Então, hoje, ainda temos a
moçinha mais nova alérgica a leite, apesar de que tenho dúvidas se é a leite mesmo.
Ainda não testei soja, nem carne também. Mas já come milho sem reações e já
está no leite com proteína extensamente hidrolisada e com lactose. Não tenho
pressa de fazer o próximo teste, porque nossa vida tá muito tranquila agora, minha
cara. Não tenho medo de viajar, de passear, de visitar os amigos, de ir nas
festas...ela come traços e traços, faz exatamente tudo que qualquer criança
faz, e um dia quem sabe, essa alergia fica enterrada definitivamente na nossa
história.
Pra terminar, quero te dizer que
você foi importante pra mim.
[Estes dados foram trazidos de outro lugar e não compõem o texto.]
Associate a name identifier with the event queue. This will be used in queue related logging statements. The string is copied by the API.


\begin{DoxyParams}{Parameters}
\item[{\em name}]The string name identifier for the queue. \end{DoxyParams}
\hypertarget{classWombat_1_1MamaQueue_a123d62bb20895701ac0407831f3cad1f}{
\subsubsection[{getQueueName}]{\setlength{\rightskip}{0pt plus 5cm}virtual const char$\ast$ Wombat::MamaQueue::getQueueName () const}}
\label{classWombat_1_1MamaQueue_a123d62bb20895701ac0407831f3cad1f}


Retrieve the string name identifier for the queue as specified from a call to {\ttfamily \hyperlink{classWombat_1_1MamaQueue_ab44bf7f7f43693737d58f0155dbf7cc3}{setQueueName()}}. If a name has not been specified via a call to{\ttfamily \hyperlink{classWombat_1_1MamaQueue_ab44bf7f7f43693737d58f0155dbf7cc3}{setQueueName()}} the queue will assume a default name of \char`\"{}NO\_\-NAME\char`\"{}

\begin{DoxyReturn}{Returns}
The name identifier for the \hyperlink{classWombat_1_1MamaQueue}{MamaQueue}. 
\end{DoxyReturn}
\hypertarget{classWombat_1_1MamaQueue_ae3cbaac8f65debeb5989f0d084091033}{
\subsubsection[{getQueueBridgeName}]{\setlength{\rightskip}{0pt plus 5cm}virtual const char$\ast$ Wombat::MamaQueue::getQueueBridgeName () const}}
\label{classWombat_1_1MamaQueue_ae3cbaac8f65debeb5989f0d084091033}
Se você não tivesse existido, eu não teria o
parâmetro pra comparar com a Marília que sou hoje, eu não saberia que você foi
um erro...claro, um erro querendo acertar, que deixou de viver tanta coisa, que
sofreu sem precisar sofrer...mas que bom, você ficou pra trás, e de você não
sinto nem um caroço de saudade. Sou melhor assim, os meninos estão melhores sem
você, estão muito bem comigo.
E se a Marília de hoje pudesse ter te enviado essa carta há pelo menos cinco anos atrás, ela te daria este conselho: "Arrisque. Tente até que faça mal. Só recue se fizer mal. Mas arrisque, tente, e não deixe de viver, porque morrer também é matar os momentos felizes que você deixa de viver, por medo."
Até nunca mais...
Ass.: Marília (sem Neura).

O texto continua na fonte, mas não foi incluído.